* _What to produce_: Among the lines below, which ones contain the word "empty"? Copy every such line.

□ □ □ □ □

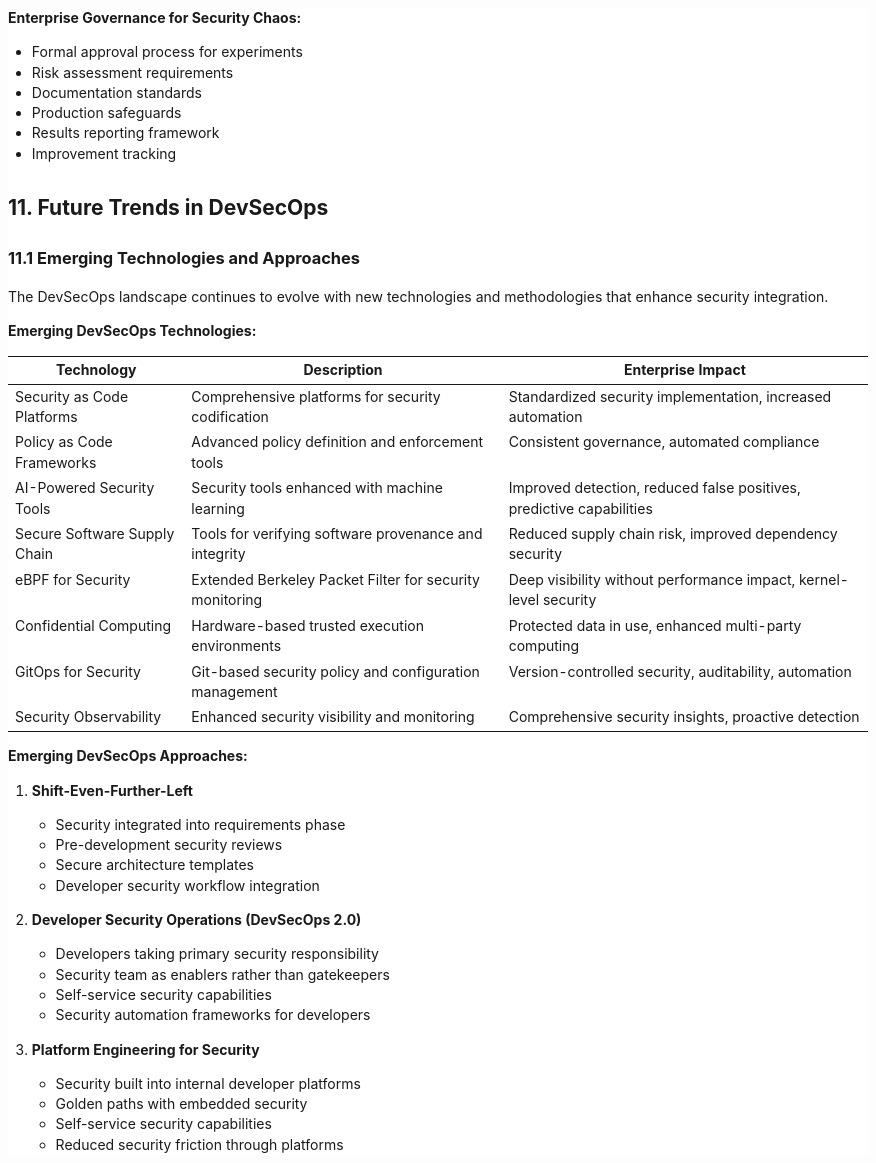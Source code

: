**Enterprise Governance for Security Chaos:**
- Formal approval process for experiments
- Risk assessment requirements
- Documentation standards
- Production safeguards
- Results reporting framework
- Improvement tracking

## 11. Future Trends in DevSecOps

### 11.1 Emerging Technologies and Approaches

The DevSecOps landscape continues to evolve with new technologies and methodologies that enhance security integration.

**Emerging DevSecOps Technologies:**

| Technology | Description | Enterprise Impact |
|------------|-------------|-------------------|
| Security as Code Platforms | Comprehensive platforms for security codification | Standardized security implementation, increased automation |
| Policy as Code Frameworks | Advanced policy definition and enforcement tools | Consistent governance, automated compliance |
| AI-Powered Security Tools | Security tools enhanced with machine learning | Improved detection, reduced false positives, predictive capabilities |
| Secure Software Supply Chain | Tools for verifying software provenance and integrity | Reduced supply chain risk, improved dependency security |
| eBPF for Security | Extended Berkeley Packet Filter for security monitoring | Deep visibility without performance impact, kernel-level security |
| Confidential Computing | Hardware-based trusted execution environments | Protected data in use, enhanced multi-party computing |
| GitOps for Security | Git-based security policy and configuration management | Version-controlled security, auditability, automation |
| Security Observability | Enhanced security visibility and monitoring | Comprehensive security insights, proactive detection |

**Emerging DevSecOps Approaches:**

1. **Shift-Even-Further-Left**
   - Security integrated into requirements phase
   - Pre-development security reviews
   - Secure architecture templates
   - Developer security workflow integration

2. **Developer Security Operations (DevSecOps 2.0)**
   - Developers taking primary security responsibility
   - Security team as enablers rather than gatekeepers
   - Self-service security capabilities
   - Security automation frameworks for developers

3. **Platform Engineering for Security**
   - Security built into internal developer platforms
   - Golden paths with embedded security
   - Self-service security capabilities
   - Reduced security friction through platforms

□ □ □ □ □

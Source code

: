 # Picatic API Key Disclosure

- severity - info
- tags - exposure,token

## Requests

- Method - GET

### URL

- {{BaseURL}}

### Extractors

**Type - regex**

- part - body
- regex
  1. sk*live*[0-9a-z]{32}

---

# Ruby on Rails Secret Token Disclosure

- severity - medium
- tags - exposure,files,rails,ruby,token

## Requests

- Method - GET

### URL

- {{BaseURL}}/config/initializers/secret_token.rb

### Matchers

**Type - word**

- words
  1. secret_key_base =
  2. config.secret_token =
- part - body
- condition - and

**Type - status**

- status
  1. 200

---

□ □ □ □ □

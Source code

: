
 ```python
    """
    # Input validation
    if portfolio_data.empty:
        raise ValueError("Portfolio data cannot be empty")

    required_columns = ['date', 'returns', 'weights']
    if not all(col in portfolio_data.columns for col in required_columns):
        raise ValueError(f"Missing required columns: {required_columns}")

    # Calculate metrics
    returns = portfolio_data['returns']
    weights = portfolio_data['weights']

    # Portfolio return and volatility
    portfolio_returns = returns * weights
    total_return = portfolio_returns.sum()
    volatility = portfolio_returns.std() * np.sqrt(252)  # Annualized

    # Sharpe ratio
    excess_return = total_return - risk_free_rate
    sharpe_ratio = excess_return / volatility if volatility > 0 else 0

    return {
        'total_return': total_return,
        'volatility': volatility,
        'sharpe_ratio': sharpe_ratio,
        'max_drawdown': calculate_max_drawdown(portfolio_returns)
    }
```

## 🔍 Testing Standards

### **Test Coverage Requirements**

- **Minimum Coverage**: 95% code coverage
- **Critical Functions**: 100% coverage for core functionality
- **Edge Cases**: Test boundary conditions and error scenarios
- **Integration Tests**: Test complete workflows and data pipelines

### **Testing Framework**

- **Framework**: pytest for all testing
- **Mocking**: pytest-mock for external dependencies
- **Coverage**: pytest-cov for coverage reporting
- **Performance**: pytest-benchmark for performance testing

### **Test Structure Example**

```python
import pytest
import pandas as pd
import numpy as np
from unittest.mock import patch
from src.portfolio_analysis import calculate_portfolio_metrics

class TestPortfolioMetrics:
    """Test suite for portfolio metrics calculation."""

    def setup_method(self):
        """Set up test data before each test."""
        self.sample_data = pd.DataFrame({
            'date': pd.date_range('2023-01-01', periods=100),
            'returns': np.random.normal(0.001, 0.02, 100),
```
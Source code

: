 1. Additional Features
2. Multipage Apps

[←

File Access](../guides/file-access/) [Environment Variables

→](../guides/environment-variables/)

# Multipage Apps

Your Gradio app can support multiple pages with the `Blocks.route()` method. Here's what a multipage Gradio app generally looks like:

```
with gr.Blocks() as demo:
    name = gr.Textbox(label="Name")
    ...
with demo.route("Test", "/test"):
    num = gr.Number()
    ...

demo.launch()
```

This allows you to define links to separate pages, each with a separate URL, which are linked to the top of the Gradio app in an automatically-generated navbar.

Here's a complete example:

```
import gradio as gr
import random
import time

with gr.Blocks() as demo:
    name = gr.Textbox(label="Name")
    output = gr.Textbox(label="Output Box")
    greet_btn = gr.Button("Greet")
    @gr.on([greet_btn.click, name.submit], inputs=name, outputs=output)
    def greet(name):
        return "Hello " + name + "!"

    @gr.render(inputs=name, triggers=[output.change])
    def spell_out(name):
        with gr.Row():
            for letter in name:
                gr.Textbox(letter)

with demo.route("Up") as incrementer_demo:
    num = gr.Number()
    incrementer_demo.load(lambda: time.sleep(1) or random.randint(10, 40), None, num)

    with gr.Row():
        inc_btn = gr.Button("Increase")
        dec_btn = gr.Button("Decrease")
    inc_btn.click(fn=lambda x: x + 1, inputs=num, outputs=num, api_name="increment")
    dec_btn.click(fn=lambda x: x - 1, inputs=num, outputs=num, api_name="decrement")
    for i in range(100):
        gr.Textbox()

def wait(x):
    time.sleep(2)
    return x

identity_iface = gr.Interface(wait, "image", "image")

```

□ □ □ □ □

* _Expected answer_:
    if portfolio_data.empty:
        raise ValueError("Portfolio data cannot be empty")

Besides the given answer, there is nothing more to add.